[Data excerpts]
[Start of Attachment]

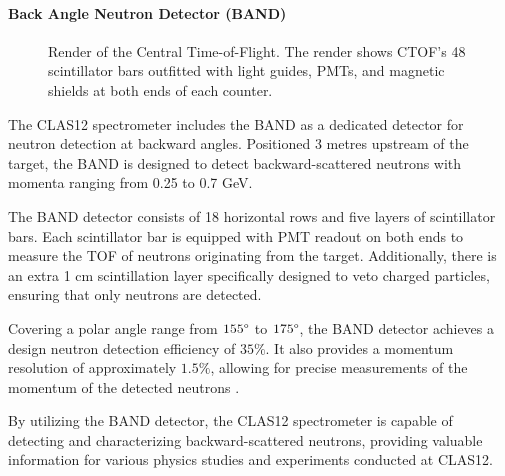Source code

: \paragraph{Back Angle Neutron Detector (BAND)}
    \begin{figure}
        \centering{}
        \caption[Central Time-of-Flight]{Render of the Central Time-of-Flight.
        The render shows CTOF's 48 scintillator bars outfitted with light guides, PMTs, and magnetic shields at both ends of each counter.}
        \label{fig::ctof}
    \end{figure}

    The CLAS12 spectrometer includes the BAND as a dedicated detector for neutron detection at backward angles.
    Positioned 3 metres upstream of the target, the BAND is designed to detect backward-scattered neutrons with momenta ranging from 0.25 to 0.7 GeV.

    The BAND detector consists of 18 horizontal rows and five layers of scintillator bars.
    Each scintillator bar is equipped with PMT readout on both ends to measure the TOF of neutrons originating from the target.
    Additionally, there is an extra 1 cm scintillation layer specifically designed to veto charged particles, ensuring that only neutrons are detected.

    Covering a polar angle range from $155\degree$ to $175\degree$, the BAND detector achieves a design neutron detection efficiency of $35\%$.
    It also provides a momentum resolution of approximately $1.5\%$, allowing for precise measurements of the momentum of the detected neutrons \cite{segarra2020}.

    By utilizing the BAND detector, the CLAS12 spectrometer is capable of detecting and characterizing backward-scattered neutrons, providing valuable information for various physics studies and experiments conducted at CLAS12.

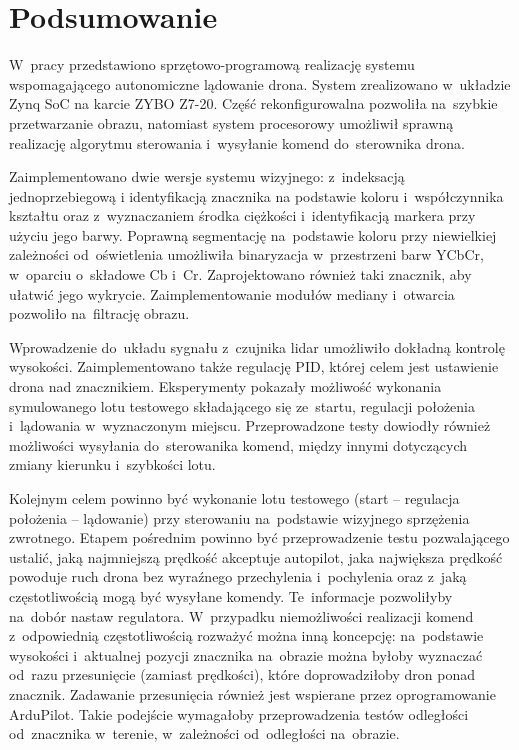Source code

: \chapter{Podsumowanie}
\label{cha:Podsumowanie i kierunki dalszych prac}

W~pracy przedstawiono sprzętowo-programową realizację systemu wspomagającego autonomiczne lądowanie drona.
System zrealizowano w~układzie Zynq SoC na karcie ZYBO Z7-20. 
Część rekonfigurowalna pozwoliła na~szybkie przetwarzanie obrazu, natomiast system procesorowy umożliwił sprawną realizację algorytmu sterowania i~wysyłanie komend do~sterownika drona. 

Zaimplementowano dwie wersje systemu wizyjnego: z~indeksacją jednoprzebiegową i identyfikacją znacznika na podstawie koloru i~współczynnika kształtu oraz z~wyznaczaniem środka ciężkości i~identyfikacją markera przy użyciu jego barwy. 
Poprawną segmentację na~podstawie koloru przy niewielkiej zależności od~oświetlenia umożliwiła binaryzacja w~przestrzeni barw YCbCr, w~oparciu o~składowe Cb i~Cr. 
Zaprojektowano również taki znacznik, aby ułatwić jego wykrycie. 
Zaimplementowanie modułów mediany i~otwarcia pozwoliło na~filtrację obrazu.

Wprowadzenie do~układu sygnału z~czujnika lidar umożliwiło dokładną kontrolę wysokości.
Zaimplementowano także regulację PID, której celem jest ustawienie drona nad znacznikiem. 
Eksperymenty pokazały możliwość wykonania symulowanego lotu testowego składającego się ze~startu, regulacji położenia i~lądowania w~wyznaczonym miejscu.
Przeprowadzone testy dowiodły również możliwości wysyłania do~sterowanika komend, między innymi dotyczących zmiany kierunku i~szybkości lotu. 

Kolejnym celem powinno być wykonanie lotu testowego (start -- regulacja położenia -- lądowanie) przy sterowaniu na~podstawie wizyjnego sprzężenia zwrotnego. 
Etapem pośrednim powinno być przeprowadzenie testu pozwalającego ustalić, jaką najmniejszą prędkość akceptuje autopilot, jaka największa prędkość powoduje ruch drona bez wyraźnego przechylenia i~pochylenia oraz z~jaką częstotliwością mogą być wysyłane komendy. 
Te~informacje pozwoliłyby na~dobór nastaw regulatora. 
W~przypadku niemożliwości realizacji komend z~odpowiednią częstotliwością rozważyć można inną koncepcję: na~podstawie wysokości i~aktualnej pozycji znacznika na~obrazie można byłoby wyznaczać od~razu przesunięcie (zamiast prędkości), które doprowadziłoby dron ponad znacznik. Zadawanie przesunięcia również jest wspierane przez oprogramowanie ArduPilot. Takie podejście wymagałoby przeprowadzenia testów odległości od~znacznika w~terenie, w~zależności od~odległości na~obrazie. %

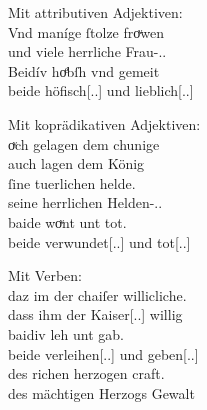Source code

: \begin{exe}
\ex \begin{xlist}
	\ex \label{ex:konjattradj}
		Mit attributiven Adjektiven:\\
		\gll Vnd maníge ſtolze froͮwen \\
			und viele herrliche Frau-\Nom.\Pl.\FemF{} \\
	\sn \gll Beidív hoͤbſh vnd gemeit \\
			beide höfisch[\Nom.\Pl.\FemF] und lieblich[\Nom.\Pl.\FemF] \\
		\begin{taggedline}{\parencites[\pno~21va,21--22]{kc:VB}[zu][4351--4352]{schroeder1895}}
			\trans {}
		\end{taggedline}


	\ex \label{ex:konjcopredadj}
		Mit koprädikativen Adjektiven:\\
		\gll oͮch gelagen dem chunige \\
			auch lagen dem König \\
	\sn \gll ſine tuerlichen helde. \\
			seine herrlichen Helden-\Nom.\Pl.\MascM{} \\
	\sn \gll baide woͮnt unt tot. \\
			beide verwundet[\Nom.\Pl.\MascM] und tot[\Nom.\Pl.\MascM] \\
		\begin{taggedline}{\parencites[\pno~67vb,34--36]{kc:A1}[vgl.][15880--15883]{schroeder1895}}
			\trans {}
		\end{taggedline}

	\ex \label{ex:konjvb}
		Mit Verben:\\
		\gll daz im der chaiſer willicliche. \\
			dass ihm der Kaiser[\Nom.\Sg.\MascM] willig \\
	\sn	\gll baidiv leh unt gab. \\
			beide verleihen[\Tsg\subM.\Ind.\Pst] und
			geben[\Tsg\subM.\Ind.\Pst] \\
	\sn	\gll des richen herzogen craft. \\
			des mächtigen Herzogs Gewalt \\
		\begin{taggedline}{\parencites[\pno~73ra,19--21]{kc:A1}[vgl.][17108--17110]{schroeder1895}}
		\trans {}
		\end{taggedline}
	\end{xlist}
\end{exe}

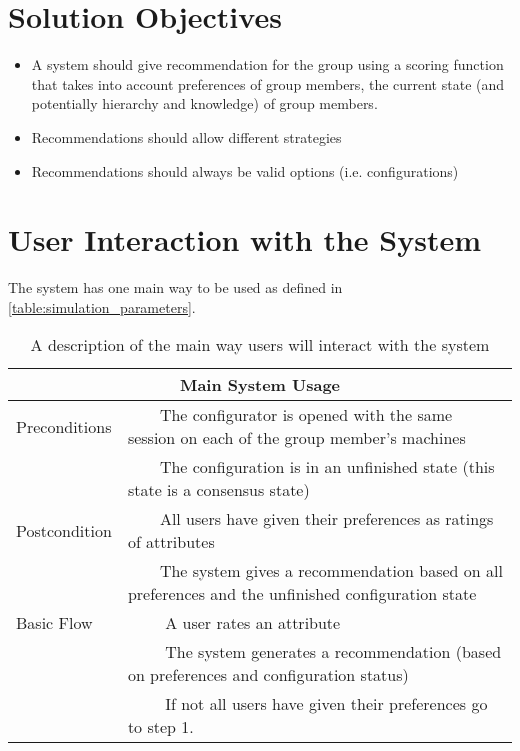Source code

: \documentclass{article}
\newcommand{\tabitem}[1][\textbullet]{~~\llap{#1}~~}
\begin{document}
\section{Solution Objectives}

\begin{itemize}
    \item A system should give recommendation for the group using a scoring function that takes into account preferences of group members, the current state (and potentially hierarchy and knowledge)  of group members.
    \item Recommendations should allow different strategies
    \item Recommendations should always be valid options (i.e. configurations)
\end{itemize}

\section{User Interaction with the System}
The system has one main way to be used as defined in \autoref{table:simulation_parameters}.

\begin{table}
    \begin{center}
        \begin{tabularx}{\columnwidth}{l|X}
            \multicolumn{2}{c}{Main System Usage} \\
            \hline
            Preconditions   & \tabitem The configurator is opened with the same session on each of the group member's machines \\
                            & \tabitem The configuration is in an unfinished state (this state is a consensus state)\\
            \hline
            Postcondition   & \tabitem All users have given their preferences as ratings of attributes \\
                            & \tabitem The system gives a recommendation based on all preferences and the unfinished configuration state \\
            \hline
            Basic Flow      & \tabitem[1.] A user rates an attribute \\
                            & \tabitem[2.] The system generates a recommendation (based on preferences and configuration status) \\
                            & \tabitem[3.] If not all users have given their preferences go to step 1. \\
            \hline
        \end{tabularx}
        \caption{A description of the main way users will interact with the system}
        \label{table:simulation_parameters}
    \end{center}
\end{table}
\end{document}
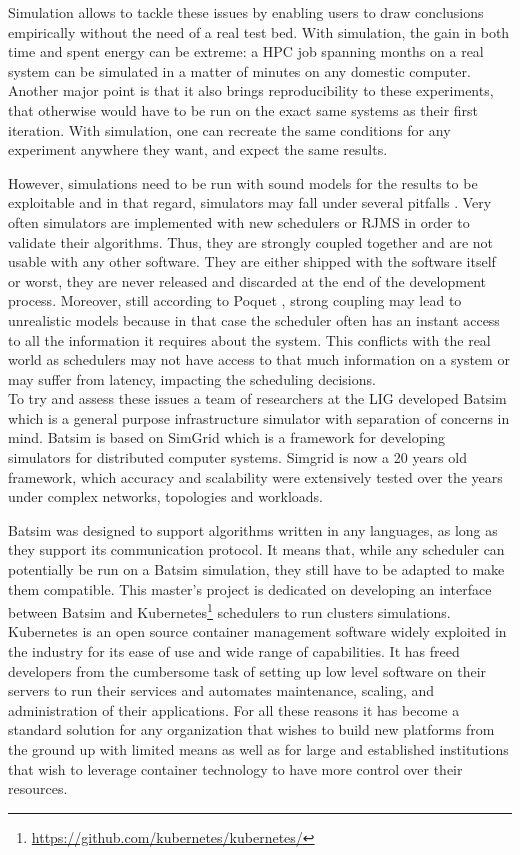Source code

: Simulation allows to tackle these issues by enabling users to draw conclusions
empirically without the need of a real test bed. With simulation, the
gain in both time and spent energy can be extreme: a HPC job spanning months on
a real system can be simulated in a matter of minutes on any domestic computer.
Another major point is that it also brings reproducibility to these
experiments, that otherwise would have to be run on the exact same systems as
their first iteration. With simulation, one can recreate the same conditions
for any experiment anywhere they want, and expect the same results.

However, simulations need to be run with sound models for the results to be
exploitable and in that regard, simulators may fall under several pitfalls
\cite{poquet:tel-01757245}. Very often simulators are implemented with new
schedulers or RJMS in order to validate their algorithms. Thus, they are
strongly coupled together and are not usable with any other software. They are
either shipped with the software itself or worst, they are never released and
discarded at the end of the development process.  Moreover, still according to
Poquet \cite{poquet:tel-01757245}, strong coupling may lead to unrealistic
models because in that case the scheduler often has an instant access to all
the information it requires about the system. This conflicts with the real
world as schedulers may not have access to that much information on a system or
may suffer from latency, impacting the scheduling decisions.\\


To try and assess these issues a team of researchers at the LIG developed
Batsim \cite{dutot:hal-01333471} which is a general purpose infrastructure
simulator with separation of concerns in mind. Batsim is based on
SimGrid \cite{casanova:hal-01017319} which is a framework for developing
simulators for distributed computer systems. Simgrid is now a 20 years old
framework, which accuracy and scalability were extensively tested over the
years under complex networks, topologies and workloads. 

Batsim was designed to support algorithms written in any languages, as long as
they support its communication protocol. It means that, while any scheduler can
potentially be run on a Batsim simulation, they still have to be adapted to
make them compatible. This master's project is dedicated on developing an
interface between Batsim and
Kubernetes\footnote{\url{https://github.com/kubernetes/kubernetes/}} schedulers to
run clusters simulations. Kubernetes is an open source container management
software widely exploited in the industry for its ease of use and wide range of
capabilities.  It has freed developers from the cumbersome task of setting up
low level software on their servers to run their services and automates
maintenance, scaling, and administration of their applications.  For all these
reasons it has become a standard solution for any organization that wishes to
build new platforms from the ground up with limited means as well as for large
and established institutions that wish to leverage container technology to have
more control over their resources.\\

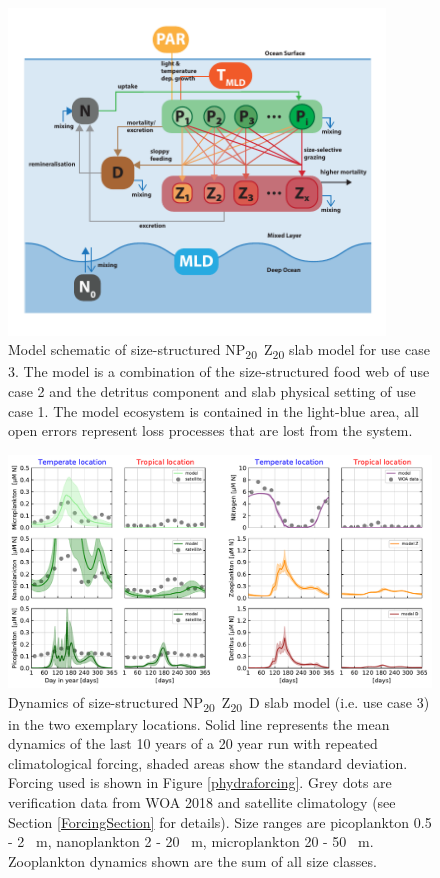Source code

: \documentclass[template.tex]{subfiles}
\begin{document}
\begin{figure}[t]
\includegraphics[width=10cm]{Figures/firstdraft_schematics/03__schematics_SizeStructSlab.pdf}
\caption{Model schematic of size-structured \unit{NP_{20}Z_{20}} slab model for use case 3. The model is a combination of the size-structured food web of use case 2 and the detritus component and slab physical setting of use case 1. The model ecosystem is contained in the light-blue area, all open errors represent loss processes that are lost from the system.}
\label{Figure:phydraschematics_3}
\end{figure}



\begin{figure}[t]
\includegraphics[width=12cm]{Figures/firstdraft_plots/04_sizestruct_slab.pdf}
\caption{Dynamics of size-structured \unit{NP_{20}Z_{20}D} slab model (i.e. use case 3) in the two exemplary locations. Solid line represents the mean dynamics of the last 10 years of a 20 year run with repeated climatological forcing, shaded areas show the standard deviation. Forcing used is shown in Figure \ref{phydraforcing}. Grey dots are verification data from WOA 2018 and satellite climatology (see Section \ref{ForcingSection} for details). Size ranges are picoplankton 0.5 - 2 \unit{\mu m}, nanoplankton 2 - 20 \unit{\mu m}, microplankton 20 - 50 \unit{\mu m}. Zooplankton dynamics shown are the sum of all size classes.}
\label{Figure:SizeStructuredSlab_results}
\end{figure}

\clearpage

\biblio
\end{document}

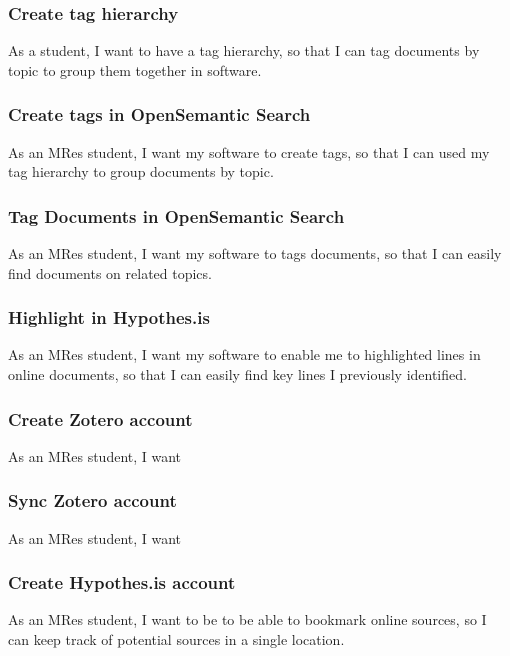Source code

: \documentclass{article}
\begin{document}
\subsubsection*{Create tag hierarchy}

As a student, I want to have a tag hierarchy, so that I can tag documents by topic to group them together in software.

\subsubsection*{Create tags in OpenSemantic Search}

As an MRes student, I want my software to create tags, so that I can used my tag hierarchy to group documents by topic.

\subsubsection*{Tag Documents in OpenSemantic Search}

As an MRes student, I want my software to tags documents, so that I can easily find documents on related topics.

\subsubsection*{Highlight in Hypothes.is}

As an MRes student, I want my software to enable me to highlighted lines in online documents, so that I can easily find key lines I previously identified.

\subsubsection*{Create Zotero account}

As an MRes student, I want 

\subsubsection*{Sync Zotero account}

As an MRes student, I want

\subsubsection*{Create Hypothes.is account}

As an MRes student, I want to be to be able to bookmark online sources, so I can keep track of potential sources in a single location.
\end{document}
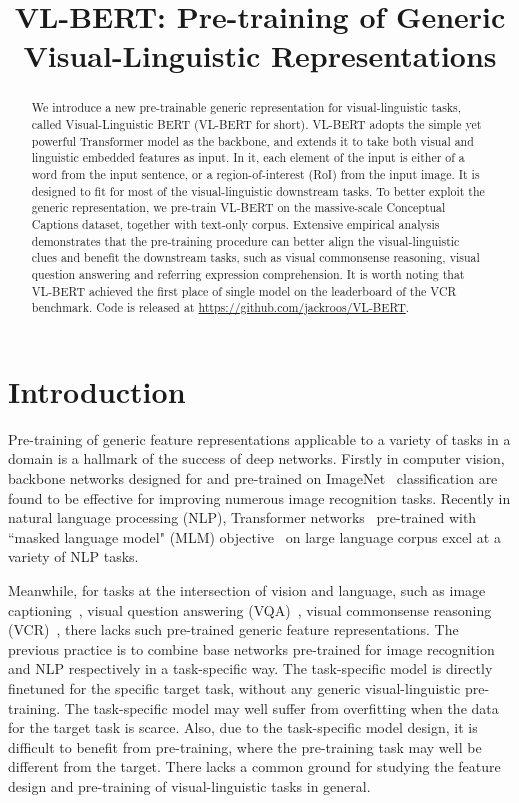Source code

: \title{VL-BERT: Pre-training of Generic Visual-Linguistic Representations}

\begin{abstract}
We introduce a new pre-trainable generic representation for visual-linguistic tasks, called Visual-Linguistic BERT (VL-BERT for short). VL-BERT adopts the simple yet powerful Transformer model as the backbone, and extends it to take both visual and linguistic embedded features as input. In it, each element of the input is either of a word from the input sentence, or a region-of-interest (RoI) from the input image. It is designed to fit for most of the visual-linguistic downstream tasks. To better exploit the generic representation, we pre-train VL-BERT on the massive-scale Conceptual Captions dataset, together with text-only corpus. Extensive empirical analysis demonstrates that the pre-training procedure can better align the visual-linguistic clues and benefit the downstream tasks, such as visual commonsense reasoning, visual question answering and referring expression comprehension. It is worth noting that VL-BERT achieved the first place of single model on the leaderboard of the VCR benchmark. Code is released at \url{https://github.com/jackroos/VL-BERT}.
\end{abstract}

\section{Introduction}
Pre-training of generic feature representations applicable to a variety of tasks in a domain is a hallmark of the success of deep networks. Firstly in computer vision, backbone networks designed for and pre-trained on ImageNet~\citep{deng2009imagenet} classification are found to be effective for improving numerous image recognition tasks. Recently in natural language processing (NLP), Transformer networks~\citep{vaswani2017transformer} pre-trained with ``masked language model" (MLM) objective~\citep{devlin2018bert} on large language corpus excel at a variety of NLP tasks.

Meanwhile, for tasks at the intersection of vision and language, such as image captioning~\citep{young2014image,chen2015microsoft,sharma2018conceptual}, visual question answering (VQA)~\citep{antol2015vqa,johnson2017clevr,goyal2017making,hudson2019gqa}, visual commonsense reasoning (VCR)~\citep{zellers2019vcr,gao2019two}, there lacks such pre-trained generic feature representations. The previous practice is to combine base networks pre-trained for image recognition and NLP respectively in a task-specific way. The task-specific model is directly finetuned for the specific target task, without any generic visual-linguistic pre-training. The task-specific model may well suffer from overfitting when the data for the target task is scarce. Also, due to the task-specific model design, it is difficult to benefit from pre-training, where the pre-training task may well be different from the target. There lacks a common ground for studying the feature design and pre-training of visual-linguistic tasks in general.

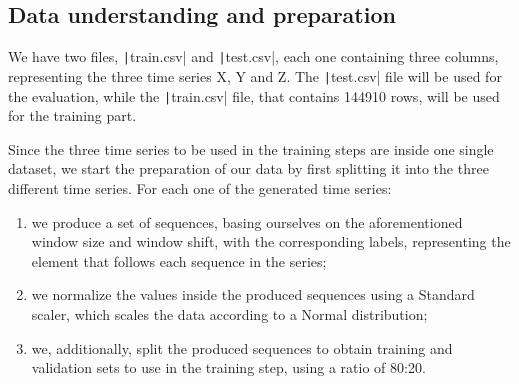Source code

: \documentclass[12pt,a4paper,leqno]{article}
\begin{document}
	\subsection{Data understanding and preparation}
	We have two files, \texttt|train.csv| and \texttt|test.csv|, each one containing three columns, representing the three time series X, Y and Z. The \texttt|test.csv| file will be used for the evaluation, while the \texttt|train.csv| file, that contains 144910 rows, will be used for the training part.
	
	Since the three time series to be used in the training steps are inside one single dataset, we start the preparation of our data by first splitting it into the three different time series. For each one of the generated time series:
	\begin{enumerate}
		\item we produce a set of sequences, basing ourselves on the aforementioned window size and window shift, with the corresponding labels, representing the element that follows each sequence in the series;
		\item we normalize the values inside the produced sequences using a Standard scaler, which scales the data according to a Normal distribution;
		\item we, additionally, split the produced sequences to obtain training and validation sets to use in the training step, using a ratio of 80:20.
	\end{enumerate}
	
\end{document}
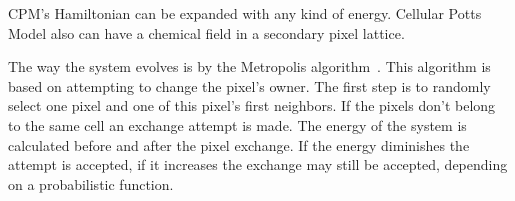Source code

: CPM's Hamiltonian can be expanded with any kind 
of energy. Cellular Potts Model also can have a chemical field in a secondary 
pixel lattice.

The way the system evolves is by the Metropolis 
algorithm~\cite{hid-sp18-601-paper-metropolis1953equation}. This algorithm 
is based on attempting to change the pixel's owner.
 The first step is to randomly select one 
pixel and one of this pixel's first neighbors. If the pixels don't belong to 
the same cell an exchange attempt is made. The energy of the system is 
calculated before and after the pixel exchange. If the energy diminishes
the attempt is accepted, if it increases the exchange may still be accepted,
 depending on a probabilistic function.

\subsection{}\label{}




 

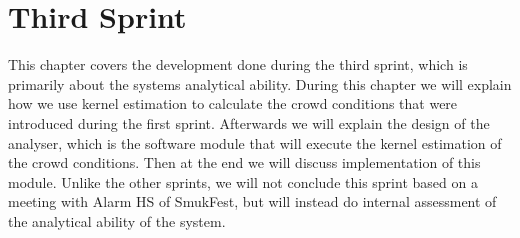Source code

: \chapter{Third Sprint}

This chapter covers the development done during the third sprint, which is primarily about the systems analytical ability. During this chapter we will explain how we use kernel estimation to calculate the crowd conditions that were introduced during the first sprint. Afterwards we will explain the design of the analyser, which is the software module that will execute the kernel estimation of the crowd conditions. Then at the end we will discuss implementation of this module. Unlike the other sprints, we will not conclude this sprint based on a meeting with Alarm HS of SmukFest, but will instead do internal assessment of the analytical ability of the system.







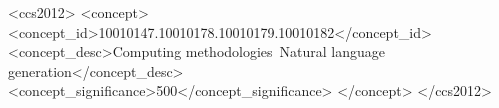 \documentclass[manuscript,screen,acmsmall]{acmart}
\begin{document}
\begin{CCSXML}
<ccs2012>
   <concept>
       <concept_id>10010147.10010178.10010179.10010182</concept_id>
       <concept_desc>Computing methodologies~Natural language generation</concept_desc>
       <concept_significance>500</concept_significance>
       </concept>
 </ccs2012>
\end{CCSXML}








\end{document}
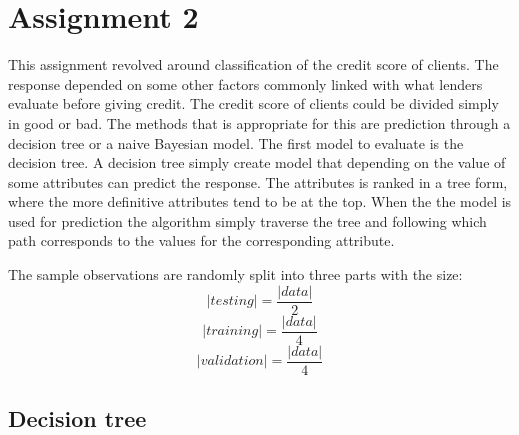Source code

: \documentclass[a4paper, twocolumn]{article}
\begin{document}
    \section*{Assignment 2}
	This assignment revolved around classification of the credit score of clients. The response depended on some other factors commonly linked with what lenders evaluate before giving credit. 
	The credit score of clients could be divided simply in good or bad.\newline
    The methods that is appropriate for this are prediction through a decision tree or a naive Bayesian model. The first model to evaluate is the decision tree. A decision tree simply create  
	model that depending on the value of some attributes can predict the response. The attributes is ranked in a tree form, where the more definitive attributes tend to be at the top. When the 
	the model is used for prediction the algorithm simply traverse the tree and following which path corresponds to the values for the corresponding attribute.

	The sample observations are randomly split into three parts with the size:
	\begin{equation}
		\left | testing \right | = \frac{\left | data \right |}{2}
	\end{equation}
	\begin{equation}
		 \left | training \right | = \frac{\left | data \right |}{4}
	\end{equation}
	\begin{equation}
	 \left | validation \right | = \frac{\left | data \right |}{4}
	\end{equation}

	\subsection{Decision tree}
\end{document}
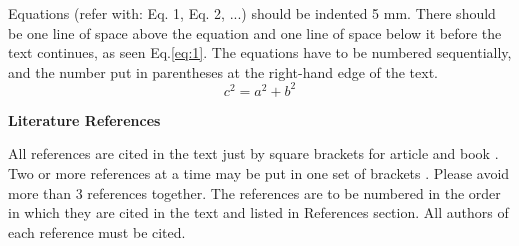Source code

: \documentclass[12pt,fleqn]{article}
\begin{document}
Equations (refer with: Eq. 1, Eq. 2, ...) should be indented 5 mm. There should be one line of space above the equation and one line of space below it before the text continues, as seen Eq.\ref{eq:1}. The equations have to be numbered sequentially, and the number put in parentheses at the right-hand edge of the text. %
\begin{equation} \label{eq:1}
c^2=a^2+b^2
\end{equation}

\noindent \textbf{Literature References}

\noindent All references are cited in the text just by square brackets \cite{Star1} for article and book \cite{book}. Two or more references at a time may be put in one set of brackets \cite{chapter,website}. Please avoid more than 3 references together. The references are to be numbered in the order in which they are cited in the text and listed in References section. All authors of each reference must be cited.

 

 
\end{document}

[End of Attachment]

**TASK DIRECTIONS:** Looking through the data above, copy out each line in which the string "them" occurs.

**RESULT FOR THIS EXERCISE:**
make them compatible. This master's project is dedicated on developing an
As a student, I want to have a tag hierarchy, so that I can tag documents by topic to group them together in software.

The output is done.